«Страсть». Ингмар Бергман. 1969. «Сквозь тусклое стекло». Ингмар Бергман. 1961
И все же вопрос о том, чем именно кинематограф Бергмана обязан кинематографу Шёстрёма, не праздный. Если вынести за скобки некие «общие черты» скандинавской культуры (суровость ландшафта и прямой контакт с мирозданием), останется, на первый взгляд, не так уж много. Оба они в этой культуре укоренены глубоко и крепко, но что для Шёстрёма Ибсен и Лагерлеф, для Бергмана – Стриндберг и вообще Кьеркегор, и различий тут, пожалуй, поболее, нежели сходств. Выискивать упомянутые Бергманом «мельчайшие детали», конечно, соблазнительно, но подобная игра в бисер ни Бергману, ни уж тем более Шёстрёму не к лицу. Ну да, кладбищенский диалог Давида Хольма с Возницей, держащим косу над головой, превосходно «визуально рифмуется» с шахматными мизансценами рыцаря Антониуса Блока со Смертью. Равно как и закулисную идиллию пикника из той же «Седьмой печати» можно без труда возвести к единственной идиллической сцене «Возницы» – тоже с завтраком на траве под ласковым летним солнышком. Эти и две-три дюжины других рифм, легко обнаруживающихся при беглом параллельном просмотре, очень, очень убедительны – и малодоказательны. Два шведа с разницей в сорок лет размышляют об устройстве мира в целом: о человеке, смерти, грехе, счастье и возмездии. Тут, скорее, чуду было бы подобно, если б таких рифм не сыскалось.

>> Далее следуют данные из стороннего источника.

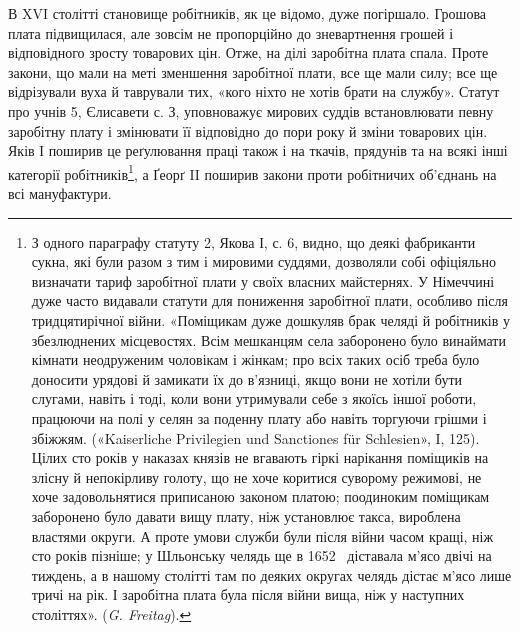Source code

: В XVI столітті становище робітників, як це відомо, дуже
погіршало. Грошова плата підвищилася, але зовсім не пропорційно
до зневартнення грошей і відповідного зросту товарових цін.
Отже, на ділі заробітна плата спала. Проте закони, що мали на
меті зменшення заробітної плати, все ще мали силу; все ще відрізували
вуха й таврували тих, «кого ніхто не хотів брати на
службу». Статут про учнів 5, Єлисавети с. З, уповноважує мирових
суддів встановлювати певну заробітну плату і змінювати
її відповідно до пори року й зміни товарових цін. Яків І поширив
це реґулювання праці також і на ткачів, прядунів та на всякі
інші категорії робітників\footnote{
З одного параграфу статуту 2, Якова І, с. 6, видно, що деякі
фабриканти сукна, які були разом з тим і мировими суддями, дозволяли
собі офіціяльно визначати тариф заробітної плати у своїх власних майстернях.
У Німеччині дуже часто видавали статути для пониження
заробітної плати, особливо після тридцятирічної війни. «Поміщикам
дуже дошкуляв брак челяді й робітників у збезлюднених місцевостях.
Всім мешканцям села заборонено було винаймати кімнати неодруженим
чоловікам і жінкам; про всіх таких осіб треба було доносити урядові
й замикати їх до в’язниці, якщо вони не хотіли бути слугами, навіть
і тоді, коли вони утримували себе з якоїсь іншої роботи, працюючи на
полі у селян за поденну плату або навіть торгуючи грішми і збіжжям.
(«Kaiserliche Privilegien und Sanctiones für Schlesien», I, 125). Цілих
сто років у наказах князів не вгавають гіркі нарікання поміщиків на
злісну й непокірливу голоту, що не хоче коритися суворому режимові,
не хоче задовольнятися приписаною законом платою; поодиноким поміщикам
заборонено було давати вищу плату, ніж установлює такса, вироблена
властями округи. А проте умови служби були після війни
часом кращі, ніж сто років пізніше; у Шльонську челядь ще в 1652~
діставала м’ясо двічі на тиждень, а в нашому столітті там по деяких
округах челядь дістає м’ясо лише тричі на рік. І заробітна плата була
після війни вища, ніж у наступних століттях». (\emph{G. Freitag}).},
а Ґеорґ II поширив закони проти
робітничих об’єднань на всі мануфактури.

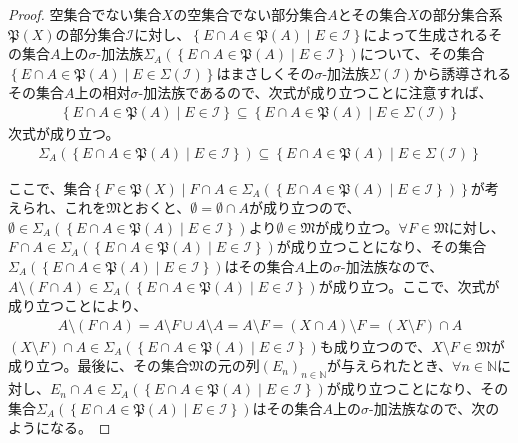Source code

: \documentclass[dvipdfmx]{jsarticle}
\begin{document}
\begin{proof}
空集合でない集合$X$の空集合でない部分集合$A$とその集合$X$の部分集合系$\mathfrak{P}(X)$の部分集合$\mathcal{I}$に対し、$\left\{ E \cap A \in \mathfrak{P}(A) \middle| E\in \mathcal{I} \right\}$によって生成されるその集合$A$上の$\sigma$-加法族$\varSigma_{A}\left( \left\{ E \cap A \in \mathfrak{P}(A) \middle| E\in \mathcal{I} \right\} \right)$について、その集合$\left\{ E \cap A \in \mathfrak{P}(A) \middle| E \in \varSigma\left( \mathcal{I} \right) \right\}$はまさしくその$\sigma$-加法族$\varSigma\left( \mathcal{I} \right)$から誘導されるその集合$A$上の相対$\sigma$-加法族であるので、次式が成り立つことに注意すれば、
\begin{align*}
\left\{ E \cap A \in \mathfrak{P}(A) \middle| E\in \mathcal{I} \right\} \subseteq \left\{ E \cap A \in \mathfrak{P}(A) \middle| E \in \varSigma\left( \mathcal{I} \right) \right\}
\end{align*}
次式が成り立つ。
\begin{align*}
\varSigma_{A}\left( \left\{ E \cap A \in \mathfrak{P}(A) \middle| E\in \mathcal{I} \right\} \right) \subseteq \left\{ E \cap A \in \mathfrak{P}(A) \middle| E \in \varSigma\left( \mathcal{I} \right) \right\}
\end{align*}\par
ここで、集合$\left\{ F \in \mathfrak{P}(X) \middle| F \cap A \in \varSigma_{A}\left( \left\{ E \cap A \in \mathfrak{P}(A) \middle| E\in \mathcal{I} \right\} \right) \right\}$が考えられ、これを$\mathfrak{M}$とおくと、$\emptyset = \emptyset \cap A$が成り立つので、$\emptyset \in \varSigma_{A}\left( \left\{ E \cap A \in \mathfrak{P}(A) \middle| E\in \mathcal{I} \right\} \right)$より$\emptyset \in \mathfrak{M}$が成り立つ。$\forall F \in \mathfrak{M}$に対し、$F \cap A \in \varSigma_{A}\left( \left\{ E \cap A \in \mathfrak{P}(A) \middle| E\in \mathcal{I} \right\} \right)$が成り立つことになり、その集合$\varSigma_{A}\left( \left\{ E \cap A \in \mathfrak{P}(A) \middle| E\in \mathcal{I} \right\} \right)$はその集合$A$上の$\sigma$-加法族なので、$A \setminus (F \cap A) \in \varSigma_{A}\left( \left\{ E \cap A \in \mathfrak{P}(A) \middle| E\in \mathcal{I} \right\} \right)$が成り立つ。ここで、次式が成り立つことにより、
\begin{align*}
A \setminus (F \cap A) = A \setminus F \cup A \setminus A = A \setminus F = (X \cap A) \setminus F = (X \setminus F) \cap A
\end{align*}
$(X \setminus F) \cap A \in \varSigma_{A}\left( \left\{ E \cap A \in \mathfrak{P}(A) \middle| E\in \mathcal{I} \right\} \right)$も成り立つので、$X \setminus F\in \mathfrak{M}$が成り立つ。最後に、その集合$\mathfrak{M}$の元の列$\left( E_{n} \right)_{n \in \mathbb{N}}$が与えられたとき、$\forall n \in \mathbb{N}$に対し、$E_{n} \cap A \in \varSigma_{A}\left( \left\{ E \cap A \in \mathfrak{P}(A) \middle| E\in \mathcal{I} \right\} \right)$が成り立つことになり、その集合$\varSigma_{A}\left( \left\{ E \cap A \in \mathfrak{P}(A) \middle| E\in \mathcal{I} \right\} \right)$はその集合$A$上の$\sigma$-加法族なので、次のようになる。

\end{proof}
\end{document}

Тем более, что расхождения между Шёстрёмом и Бергманом куда более весомы и разительны. Уже хотя бы по темпераменту: как человеческому, так и художественному. Один – мощный, величавый, неторопливый, другой – нервный, въедливый, сумрачный. Один – плечистый великан, другой – костистый верзила. Один дружелюбен и отзывчив, другой – затворник и бука. Да что говорить: помнится, когда Шёстрём переехал в Голливуд, то получил у членов своей MGM-овской съемочной группы заглазное прозвище Иисус – за чрезвычайную доброту и мягкость нрава. Интересно, как бы они нарекли Бергмана?.. И это неслучайная выборка черт, все перечисленное сквозит и в философии, и в антропологии экранных миров обоих авторов. В Голливуде Шёстрём, как известно, теснее всего сблизился с Лилиан Гиш, сняв ее в двух своих великих фильмах – «Алой букве» и «Ветре». Подселите мысленно мисс Гиш – в любом ее возрасте – в любой бергмановский фильм: хоть в отель из «Молчания», хоть медсестрой в «Персону». Не получается? То-то. Даже жертву из «Источника» из нее не сделаешь. Стержень другой.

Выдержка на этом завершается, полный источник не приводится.